EXERCISE DIRECTIONS:
In the data below, find each line carrying the string "textbf" and copy it out.

________________

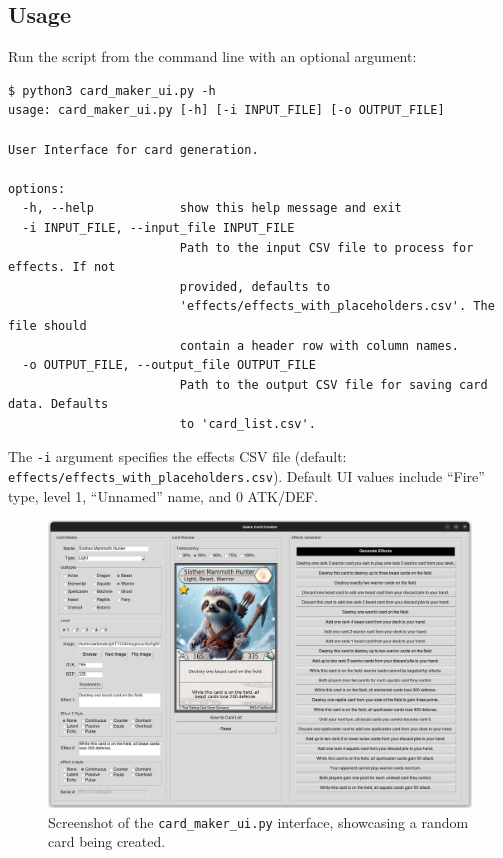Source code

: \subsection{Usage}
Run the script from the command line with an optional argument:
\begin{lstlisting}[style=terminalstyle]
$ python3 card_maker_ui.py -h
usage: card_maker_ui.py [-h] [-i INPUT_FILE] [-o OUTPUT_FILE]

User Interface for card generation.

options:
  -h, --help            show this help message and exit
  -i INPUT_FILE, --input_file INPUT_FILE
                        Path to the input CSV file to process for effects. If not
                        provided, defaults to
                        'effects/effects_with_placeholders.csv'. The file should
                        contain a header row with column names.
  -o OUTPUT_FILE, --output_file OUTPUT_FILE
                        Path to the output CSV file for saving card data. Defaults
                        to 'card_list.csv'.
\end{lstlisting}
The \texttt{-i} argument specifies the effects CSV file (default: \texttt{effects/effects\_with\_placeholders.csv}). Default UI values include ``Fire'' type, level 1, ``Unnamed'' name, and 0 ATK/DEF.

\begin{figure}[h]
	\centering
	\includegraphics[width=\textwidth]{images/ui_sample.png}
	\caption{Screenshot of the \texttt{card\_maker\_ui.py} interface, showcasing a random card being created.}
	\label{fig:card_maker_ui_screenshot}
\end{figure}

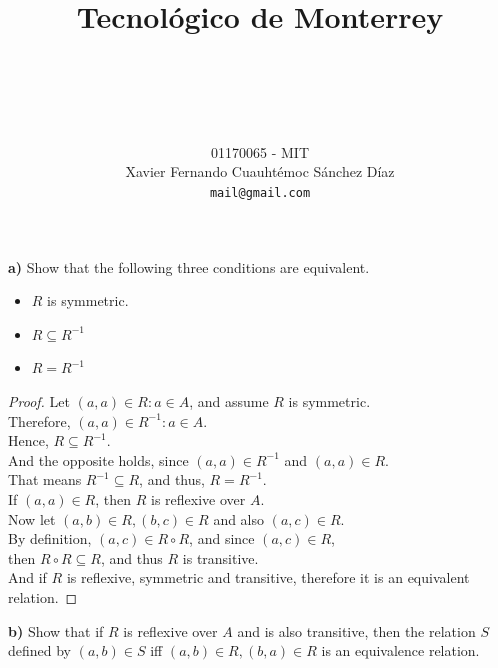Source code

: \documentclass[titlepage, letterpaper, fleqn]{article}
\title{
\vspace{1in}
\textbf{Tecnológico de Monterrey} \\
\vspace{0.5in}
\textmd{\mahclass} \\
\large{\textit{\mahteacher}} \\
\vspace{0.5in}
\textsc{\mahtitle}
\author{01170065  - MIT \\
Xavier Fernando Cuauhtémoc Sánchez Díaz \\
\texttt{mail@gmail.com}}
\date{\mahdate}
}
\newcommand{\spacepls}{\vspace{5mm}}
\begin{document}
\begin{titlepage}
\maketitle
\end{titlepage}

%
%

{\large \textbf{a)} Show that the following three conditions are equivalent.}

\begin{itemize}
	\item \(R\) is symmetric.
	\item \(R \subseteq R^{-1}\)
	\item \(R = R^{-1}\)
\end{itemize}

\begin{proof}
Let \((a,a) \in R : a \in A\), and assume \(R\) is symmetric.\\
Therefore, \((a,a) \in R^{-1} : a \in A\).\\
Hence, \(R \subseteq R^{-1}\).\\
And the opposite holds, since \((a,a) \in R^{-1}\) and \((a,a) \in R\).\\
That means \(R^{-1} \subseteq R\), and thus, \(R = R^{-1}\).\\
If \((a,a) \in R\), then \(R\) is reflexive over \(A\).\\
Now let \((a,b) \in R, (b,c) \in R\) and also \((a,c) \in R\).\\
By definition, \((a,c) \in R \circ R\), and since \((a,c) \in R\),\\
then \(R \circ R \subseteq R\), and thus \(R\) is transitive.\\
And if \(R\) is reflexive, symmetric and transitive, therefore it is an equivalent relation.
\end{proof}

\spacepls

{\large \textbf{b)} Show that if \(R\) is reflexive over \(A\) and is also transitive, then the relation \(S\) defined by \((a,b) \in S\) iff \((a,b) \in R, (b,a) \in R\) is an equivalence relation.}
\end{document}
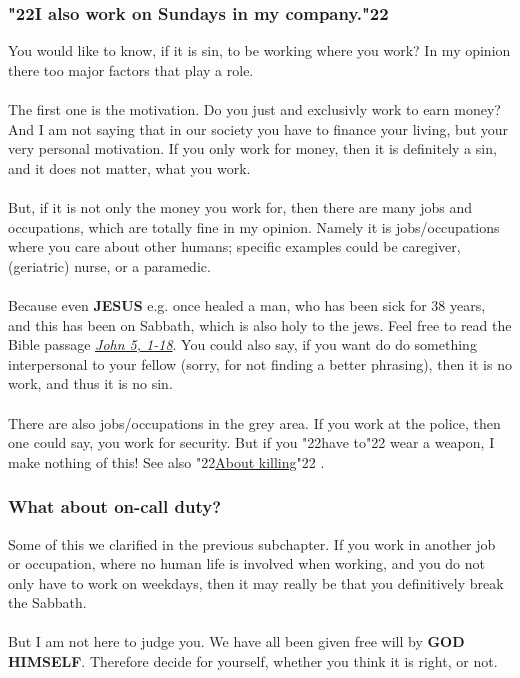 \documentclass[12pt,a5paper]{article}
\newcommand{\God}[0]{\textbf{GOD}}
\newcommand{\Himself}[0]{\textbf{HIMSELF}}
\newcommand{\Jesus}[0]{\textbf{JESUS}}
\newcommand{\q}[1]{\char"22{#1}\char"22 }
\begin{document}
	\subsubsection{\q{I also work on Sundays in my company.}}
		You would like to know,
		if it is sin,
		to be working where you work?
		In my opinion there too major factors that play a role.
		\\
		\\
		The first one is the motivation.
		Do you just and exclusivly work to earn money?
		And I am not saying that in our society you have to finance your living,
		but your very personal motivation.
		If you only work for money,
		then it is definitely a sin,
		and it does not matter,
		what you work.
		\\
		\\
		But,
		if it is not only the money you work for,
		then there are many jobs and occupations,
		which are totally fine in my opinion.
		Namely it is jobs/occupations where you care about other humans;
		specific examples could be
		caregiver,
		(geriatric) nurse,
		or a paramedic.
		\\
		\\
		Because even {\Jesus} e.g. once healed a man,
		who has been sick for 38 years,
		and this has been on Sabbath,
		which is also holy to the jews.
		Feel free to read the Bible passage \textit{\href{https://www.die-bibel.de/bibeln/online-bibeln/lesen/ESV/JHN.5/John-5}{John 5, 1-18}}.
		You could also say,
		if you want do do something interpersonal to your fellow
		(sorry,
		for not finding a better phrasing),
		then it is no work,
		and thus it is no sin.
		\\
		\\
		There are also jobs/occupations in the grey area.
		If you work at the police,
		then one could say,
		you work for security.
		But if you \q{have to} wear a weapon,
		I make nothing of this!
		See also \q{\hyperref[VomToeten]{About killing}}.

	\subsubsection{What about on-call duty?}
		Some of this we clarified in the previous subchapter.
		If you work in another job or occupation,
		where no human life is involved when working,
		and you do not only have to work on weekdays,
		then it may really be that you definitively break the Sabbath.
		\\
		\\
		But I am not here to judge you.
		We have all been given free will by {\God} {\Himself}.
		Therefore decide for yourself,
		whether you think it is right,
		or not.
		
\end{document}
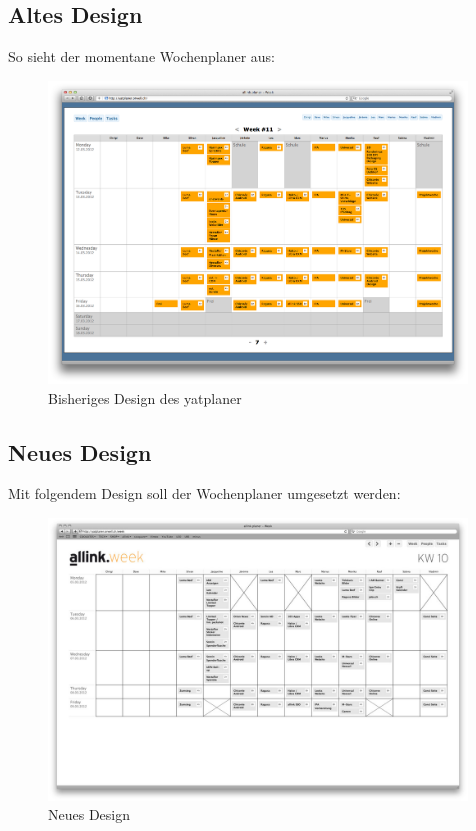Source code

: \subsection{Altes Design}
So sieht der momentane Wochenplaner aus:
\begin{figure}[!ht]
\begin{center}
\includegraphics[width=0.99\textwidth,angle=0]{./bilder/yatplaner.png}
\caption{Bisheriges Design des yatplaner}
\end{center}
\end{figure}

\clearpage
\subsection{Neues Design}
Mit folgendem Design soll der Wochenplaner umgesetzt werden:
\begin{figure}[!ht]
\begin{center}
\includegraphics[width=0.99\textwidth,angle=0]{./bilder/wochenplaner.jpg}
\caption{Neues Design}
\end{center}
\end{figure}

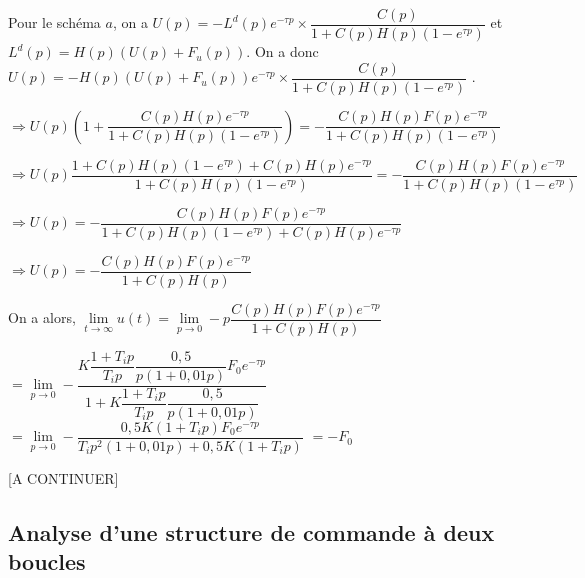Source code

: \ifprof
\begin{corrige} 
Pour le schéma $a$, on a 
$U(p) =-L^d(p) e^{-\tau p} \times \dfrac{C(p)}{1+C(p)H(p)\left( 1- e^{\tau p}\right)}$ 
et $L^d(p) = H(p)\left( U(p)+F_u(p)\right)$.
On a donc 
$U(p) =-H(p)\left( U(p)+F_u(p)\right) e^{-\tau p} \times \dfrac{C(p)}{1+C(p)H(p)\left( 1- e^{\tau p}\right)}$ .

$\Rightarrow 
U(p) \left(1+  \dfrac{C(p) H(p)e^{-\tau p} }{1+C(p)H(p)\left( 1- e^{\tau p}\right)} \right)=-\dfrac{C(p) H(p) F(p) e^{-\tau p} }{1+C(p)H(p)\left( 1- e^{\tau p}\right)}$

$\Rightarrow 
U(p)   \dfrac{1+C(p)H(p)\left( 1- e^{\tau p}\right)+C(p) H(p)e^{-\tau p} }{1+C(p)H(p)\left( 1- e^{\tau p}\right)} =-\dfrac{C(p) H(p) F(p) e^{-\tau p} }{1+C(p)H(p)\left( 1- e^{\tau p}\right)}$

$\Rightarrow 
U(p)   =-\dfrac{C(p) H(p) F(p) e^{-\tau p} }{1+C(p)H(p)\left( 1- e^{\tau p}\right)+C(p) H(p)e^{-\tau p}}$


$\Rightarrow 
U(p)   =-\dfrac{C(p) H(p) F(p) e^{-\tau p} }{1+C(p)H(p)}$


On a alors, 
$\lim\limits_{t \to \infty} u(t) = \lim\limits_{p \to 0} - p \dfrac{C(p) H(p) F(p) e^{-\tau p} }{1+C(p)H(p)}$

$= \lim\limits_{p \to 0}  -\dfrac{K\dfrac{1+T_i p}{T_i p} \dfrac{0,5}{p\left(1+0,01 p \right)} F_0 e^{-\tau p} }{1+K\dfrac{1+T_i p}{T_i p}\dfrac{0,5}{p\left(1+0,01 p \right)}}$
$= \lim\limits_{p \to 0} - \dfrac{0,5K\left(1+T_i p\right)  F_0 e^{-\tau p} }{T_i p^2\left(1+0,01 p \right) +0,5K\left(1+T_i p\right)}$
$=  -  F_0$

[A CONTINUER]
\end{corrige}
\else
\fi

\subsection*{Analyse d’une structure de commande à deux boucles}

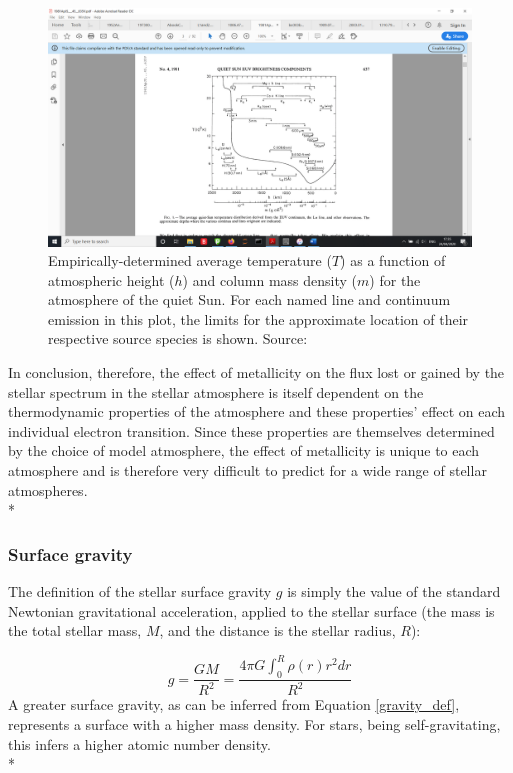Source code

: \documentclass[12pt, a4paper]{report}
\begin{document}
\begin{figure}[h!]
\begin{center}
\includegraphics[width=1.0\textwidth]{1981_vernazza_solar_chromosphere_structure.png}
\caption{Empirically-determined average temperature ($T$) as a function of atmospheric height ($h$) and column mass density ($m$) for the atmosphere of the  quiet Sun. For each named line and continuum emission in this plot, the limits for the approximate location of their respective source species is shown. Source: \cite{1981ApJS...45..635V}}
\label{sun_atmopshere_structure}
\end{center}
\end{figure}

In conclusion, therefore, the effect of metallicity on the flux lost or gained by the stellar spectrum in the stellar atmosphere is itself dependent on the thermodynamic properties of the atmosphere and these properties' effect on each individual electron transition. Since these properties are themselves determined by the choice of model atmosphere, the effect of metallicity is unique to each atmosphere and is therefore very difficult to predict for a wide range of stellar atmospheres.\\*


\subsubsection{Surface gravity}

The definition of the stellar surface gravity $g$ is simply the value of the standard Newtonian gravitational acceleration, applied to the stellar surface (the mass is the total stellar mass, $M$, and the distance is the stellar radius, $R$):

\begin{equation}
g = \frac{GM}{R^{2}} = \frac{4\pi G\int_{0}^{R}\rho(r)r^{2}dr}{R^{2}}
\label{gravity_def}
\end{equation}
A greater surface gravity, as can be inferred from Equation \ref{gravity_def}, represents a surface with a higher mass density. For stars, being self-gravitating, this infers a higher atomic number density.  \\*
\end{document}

________________

ANSWER:
\textbf{Tecnológico de Monterrey} \\
{\large \textbf{a)} Show that the following three conditions are equivalent.}
{\large \textbf{b)} Show that if \(R\) is reflexive over \(A\) and is also transitive, then the relation \(S\) defined by \((a,b) \in S\) iff \((a,b) \in R, (b,a) \in R\) is an equivalence relation.}
\newcommand{\God}[0]{\textbf{GOD}}
\newcommand{\Himself}[0]{\textbf{HIMSELF}}
\newcommand{\Jesus}[0]{\textbf{JESUS}}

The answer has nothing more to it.